= PROBLEM DETAILS =
Show every line in the records below that contains the word "Administrator".
========================
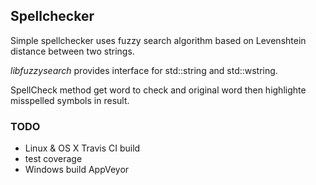 ## Spellchecker

Simple spellchecker uses fuzzy search algorithm based on Levenshtein distance between two strings.

*libfuzzysearch* provides interface for std::string and std::wstring. 

SpellCheck method get word to check and original word then highlighte misspelled symbols in result.


### TODO
 - Linux & OS X Travis CI build
 - test coverage
 - Windows build AppVeyor 
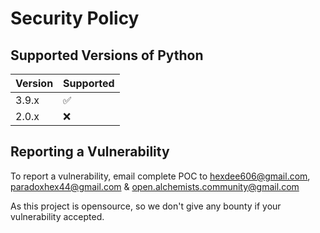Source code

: # Security Policy

## Supported Versions of Python

| Version | Supported          |
| ------- | ------------------ |
| 3.9.x   | :white_check_mark: |
| 2.0.x   | :x:                |

## Reporting a Vulnerability

To report a vulnerability, email complete POC to hexdee606@gmail.com, paradoxhex44@gmail.com & open.alchemists.community@gmail.com

As this project is opensource, so we don't give any bounty if your vulnerability accepted.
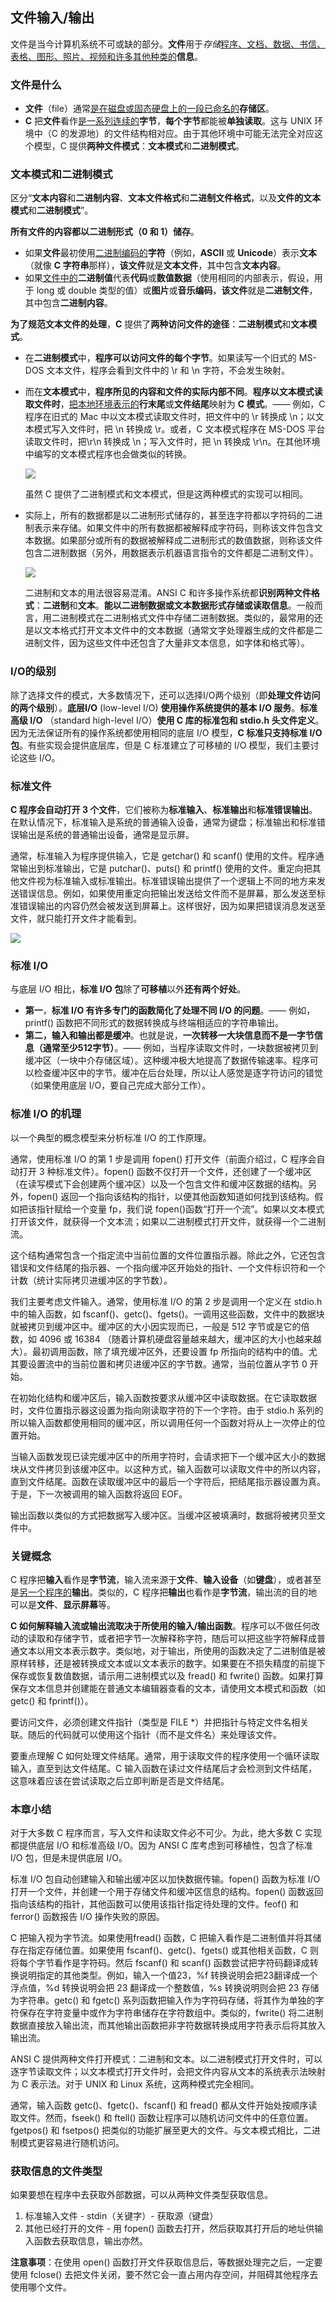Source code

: ## 文件输入/输出

文件是当今计算机系统不可或缺的部分。**文件**用于*存储*<u>程序、文档、数据、书信、表格、图形、照片、视频和许多其他种类的</u>**信息**。

### 文件是什么

- **文件**（file）通常<u>是在磁盘或固态硬盘上的一段已命名的</u>**存储区**。
- **C** 把**文件**看作<u>是一系列连续的</u>**字节**，**每个字节**都能被**单独读取**。这与 UNIX 环境中（C 的发源地）的文件结构相对应。由于其他环境中可能无法完全对应这个模型，C 提供**两种文件模式**：**文本模式**和**二进制模式**。

### 文本模式和二进制模式

区分“**文本内容**和**二进制内容**、**文本文件格式**和**二进制文件格式**，以及**文件的文本模式**和**二进制模式**”。

**所有文件的内容都以二进制形式（0 和 1）储存**。

- 如果**文件**最初使用<u>二进制编码的</u>**字符**（例如，**ASCII** 或 **Unicode**）表示**文本**（就像 **C 字符串**那样），**该文件**就是**文本文件**，其中包含**文本内容**。
- 如果<u>文件中的</u>**二进制值**代表**代码**或**数值数据**（使用相同的内部表示，假设，用于 long 或 double 类型的值）或**图片**或**音乐编码**，**该文件**就是**二进制文件**，其中包含**二进制内容**。

**为了规范文本文件的处理**，**C** 提供了**两种访问文件的途径**：**二进制模式**和**文本模式**。

- 在**二进制模式**中，**程序可以访问文件的每个字节**。如果读写一个旧式的 MS-DOS 文本文件，程序会看到文件中的 \r 和 \n 字符，不会发生映射。

- 而在**文本模式**中，**程序所见的内容和文件的实际内部不同**。**程序以文本模式读取文件时**，<u>把本地环境表示的</u>**行末尾**或**文件结尾**映射为 **C 模式**。—— 例如，C 程序在旧式的 Mac 中以文本模式读取文件时，把文件中的 \r 转换成 \n；以文本模式写入文件时，把 \n 转换成 \r。或者，C 文本模式程序在 MS-DOS 平台读取文件时，把\r\n 转换成 \n；写入文件时，把 \n 转换成 \r\n。在其他环境中编写的文本模式程序也会做类似的转换。

  ![](C:\Users\Administrator\Desktop\C语言特性\二进制模式和文本模式.jpg)

  虽然 C 提供了二进制模式和文本模式，但是这两种模式的实现可以相同。
  
- 实际上，所有的数据都是以二进制形式储存的，甚至连字符都以字符码的二进制表示来存储。如果文件中的所有数据都被解释成字符码，则称该文件包含文本数据。如果部分或所有的数据被解释成二进制形式的数值数据，则称该文件包含二进制数据（另外，用数据表示机器语言指令的文件都是二进制文件）。

  ![](C:\Users\Administrator\Desktop\C语言特性\二进制输出和文本输出.png)

  二进制和文本的用法很容易混淆。ANSI C 和许多操作系统都**识别两种文件格式**：**二进制**和**文本**。**能以二进制数据或文本数据形式存储或读取信息**。一般而言，用二进制模式在二进制格式文件中存储二进制数据。类似的，最常用的还是以文本格式打开文本文件中的文本数据（通常文字处理器生成的文件都是二进制文件，因为这些文件中还包含了大量非文本信息，如字体和格式等）。

### I/O的级别

除了选择文件的模式，大多数情况下，还可以选择I/O两个级别（即**处理文件访问的两个级别**）。**底层I/O** (low-level I/O) **使用操作系统提供的基本 I/O 服务**。**标准高级 I/O** （standard high-level I/O）**使用 C 库的标准包和 stdio.h 头文件定义**。因为无法保证所有的操作系统都使用相同的底层 I/O 模型，**C 标准只支持标准 I/O 包**。有些实现会提供底层库，但是 C  标准建立了可移植的 I/O 模型，我们主要讨论这些 I/O。

### 标准文件

**C 程序会自动打开 3 个文件**，它们被称为**标准输入**、**标准输出**和**标准错误输出**。在默认情况下，标准输入是系统的普通输入设备，通常为键盘；标准输出和标准错误输出是系统的普通输出设备，通常是显示屏。

通常，标准输入为程序提供输入，它是 getchar() 和 scanf() 使用的文件。程序通常输出到标准输出，它是 putchar()、puts() 和 printf() 使用的文件。重定向把其他文件视为标准输入或标准输出。标准错误输出提供了一个逻辑上不同的地方来发送错误信息。例如，如果使用重定向把输出发送给文件而不是屏幕，那么发送至标准错误输出的内容仍然会被发送到屏幕上。这样很好，因为如果把错误消息发送至文件，就只能打开文件才能看到。

![](C:\Users\Administrator\Desktop\C语言特性\标准文件和相关联的文件指针.jpg)

### 标准 I/O

与底层 I/O 相比，**标准 I/O 包**除了**可移植**以外**还有两个好处**。

- **第一**，**标准 I/O 有许多专门的函数简化了处理不同 I/O 的问题**。—— 例如，printf() 函数把不同形式的数据转换成与终端相适应的字符串输出。
- **第二，输入和输出都是缓冲**。也就是说，**一次转移一大块信息而不是一字节信息（通常至少512字节）**。—— 例如，当程序读取文件时，一块数据被拷贝到缓冲区（一块中介存储区域）。这种缓冲极大地提高了数据传输速率。程序可以检查缓冲区中的字节。缓冲在后台处理，所以让人感觉是逐字符访问的错觉（如果使用底层 I/O，要自己完成大部分工作）。

### 标准 I/O 的机理

以一个典型的概念模型来分析标准 I/O 的工作原理。

通常，使用标准 I/O 的第 1 步是调用 fopen() 打开文件（前面介绍过，C 程序会自动打开 3 种标准文件）。fopen() 函数不仅打开一个文件，还创建了一个缓冲区（在读写模式下会创建两个缓冲区）以及一个包含文件和缓冲区数据的结构。另外，fopen() 返回一个指向该结构的指针，以便其他函数知道如何找到该结构。假如把该指针赋给一个变量 fp，我们说 fopen()函数“打开一个流”。如果以文本模式打开该文件，就获得一个文本流；如果以二进制模式打开文件，就获得一个二进制流。

这个结构通常包含一个指定流中当前位置的文件位置指示器。除此之外，它还包含错误和文件结尾的指示器、一个指向缓冲区开始处的指针、一个文件标识符和一个计数（统计实际拷贝进缓冲区的字节数）。

我们主要考虑文件输入。通常，使用标准 I/O 的第 2 步是调用一个定义在 stdio.h 中的输入函数，如 fscanf()、getc()、fgets()。一调用这些函数，文件中的数据块就被拷贝到缓冲区中。缓冲区的大小因实现而已，一般是 512 字节或是它的倍数，如 4096 或 16384 （随着计算机硬盘容量越来越大，缓冲区的大小也越来越大）。最初调用函数，除了填充缓冲区外，还要设置 fp 所指向的结构中的值。尤其要设置流中的当前位置和拷贝进缓冲区的字节数。通常，当前位置从字节 0 开始。

在初始化结构和缓冲区后，输入函数按要求从缓冲区中读取数据。在它读取数据时，文件位置指示器这设置为指向刚读取字符的下一个字符。由于 stdio.h 系列的所以输入函数都使用相同的缓冲区，所以调用任何一个函数对将从上一次停止的位置开始。

当输入函数发现已读完缓冲区中的所用字符时，会请求把下一个缓冲区大小的数据块从文件拷贝到该缓冲区中。以这种方式，输入函数可以读取文件中的所以内容，直到文件结尾。函数在读取缓冲区中的最后一个字符后，把结尾指示器设置为真。于是，下一次被调用的输入函数将返回 EOF。

输出函数以类似的方式把数据写入缓冲区。当缓冲区被填满时，数据将被拷贝至文件中。

### 关键概念

C 程序把**输入**看作是**字节流**，输入流来源于**文件**、**输入设备**（如**键盘**），或者甚至是<u>另一个程序的</u>**输出**。类似的，C 程序把**输出**也看作是**字节流**，输出流的目的地可以是**文件**、**显示屏幕**等。

**C 如何解释输入流或输出流取决于所使用的输入/输出函数**。程序可以不做任何改动的读取和存储字节，或者把字节一次解释称字符，随后可以把这些字符解释成普通文本以用文本表示数字。类似地，对于输出，所使用的函数决定了二进制值是被原样转移，还是被转换成文本或以文本表示的数字。如果要在不损失精度的前提下保存或恢复数值数据，请示用二进制模式以及 fread() 和 fwrite() 函数。如果打算保存文本信息并创建能在普通文本编辑器查看的文本，请使用文本模式和函数（如 getc() 和 fprintf()）。

要访问文件，必须创建文件指针（类型是 FILE *）并把指针与特定文件名相关联。随后的代码就可以使用这个指针（而不是文件名）来处理该文件。

要重点理解 C 如何处理文件结尾。通常，用于读取文件的程序使用一个循环读取输入，直至到达文件结尾。C 输入函数在读过文件结尾后才会检测到文件结尾，这意味着应该在尝试读取之后立即判断是否是文件结尾。

### 本章小结

对于大多数 C 程序而言，写入文件和读取文件必不可少。为此，绝大多数 C 实现都提供底层 I/O 和标准高级 I/O。因为 ANSI C 库考虑到可移植性，包含了标准 I/O 包，但是未提供底层 I/O。

标准 I/O 包自动创建输入和输出缓冲区以加快数据传输。fopen() 函数为标准 I/O 打开一个文件，并创建一个用于存储文件和缓冲区信息的结构。fopen() 函数返回指向该结构的指针，其他函数可以使用该指针指定待处理的文件。feof() 和 ferror() 函数报告 I/O 操作失败的原因。

C 把输入视为字节流。如果使用fread() 函数，C 把输入看作是二进制值并将其储存在指定存储位置。如果使用 fscanf()、getc()、fgets() 或其他相关函数，C 则将每个字节看作是字符码。然后 fscanf() 和 scanf() 函数尝试把字符码翻译成转换说明指定的其他类型。例如，输入一个值23，%f 转换说明会把23翻译成一个浮点值，%d 转换说明会把 23 翻译成一个整数值，%s 转换说明则会把 23 存储为字符串。getc() 和 fgetc() 系列函数把输入作为字符码存储，将其作为单独的字符保存在字符变量中或作为字符串储存在字符数组中。类似的，fwrite() 将二进制数据直接放入输出流，而其他输出函数把非字符数据转换成用字符表示后将其放入输出流。

ANSI C 提供两种文件打开模式：二进制和文本。以二进制模式打开文件时，可以逐字节读取文件；以文本模式打开文件时，会把文件内容从文本的系统表示法映射为 C 表示法。对于 UNIX 和 Linux 系统，这两种模式完全相同。

通常，输入函数 getc()、fgetc()、fscanf() 和 fread() 都从文件开始处按顺序读取文件。然而，fseek() 和 ftell() 函数让程序可以随机访问文件中的任意位置。fgetpos() 和 fsetpos() 把类似的功能扩展至更大的文件。与文本模式相比，二进制模式更容易进行随机访问。

### 获取信息的文件类型

如果要想在程序中去获取外部数据，可以从两种文件类型获取信息。

1. 标准输入文件 - stdin（关键字）- 获取源（键盘）
2. 其他已经打开的文件 - 用 fopen() 函数去打开，然后获取其打开后的地址供输入函数去获取信息，输出亦然。

**注意事项**：在使用 open() 函数打开文件获取信息后，等数据处理完之后，一定要使用 fclose() 去把文件关闭，要不然它会一直占用内存空间，并阻碍其他程序去使用哪个文件。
========================
= TASK RESULT =
  ![](C:\Users\Administrator\Desktop\C语言特性\二进制模式和文本模式.jpg)
  ![](C:\Users\Administrator\Desktop\C语言特性\二进制输出和文本输出.png)
![](C:\Users\Administrator\Desktop\C语言特性\标准文件和相关联的文件指针.jpg)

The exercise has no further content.